◆ **Task to complete**:
Print every line of the records below exactly as it reads.

◆ **Records for this task**:

####

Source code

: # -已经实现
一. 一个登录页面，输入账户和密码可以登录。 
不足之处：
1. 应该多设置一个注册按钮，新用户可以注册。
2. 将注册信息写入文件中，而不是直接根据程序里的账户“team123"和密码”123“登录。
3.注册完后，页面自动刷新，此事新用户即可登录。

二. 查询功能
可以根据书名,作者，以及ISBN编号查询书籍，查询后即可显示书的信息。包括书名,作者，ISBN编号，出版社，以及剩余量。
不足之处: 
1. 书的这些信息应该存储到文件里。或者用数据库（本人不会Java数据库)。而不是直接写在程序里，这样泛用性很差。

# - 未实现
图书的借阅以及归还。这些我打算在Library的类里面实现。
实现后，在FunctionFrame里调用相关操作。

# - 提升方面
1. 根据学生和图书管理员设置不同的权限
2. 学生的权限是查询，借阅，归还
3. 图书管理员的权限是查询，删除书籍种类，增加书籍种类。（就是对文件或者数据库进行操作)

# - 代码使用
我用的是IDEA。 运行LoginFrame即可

####

◆ **Task result**:
Source code

: # -已经实现
一. 一个登录页面，输入账户和密码可以登录。 
不足之处：
1. 应该多设置一个注册按钮，新用户可以注册。
2. 将注册信息写入文件中，而不是直接根据程序里的账户“team123"和密码”123“登录。
3.注册完后，页面自动刷新，此事新用户即可登录。

二. 查询功能
可以根据书名,作者，以及ISBN编号查询书籍，查询后即可显示书的信息。包括书名,作者，ISBN编号，出版社，以及剩余量。
不足之处: 
1. 书的这些信息应该存储到文件里。或者用数据库（本人不会Java数据库)。而不是直接写在程序里，这样泛用性很差。

# - 未实现
图书的借阅以及归还。这些我打算在Library的类里面实现。
实现后，在FunctionFrame里调用相关操作。

# - 提升方面
1. 根据学生和图书管理员设置不同的权限
2. 学生的权限是查询，借阅，归还
3. 图书管理员的权限是查询，删除书籍种类，增加书籍种类。（就是对文件或者数据库进行操作)

# - 代码使用
我用的是IDEA。 运行LoginFrame即可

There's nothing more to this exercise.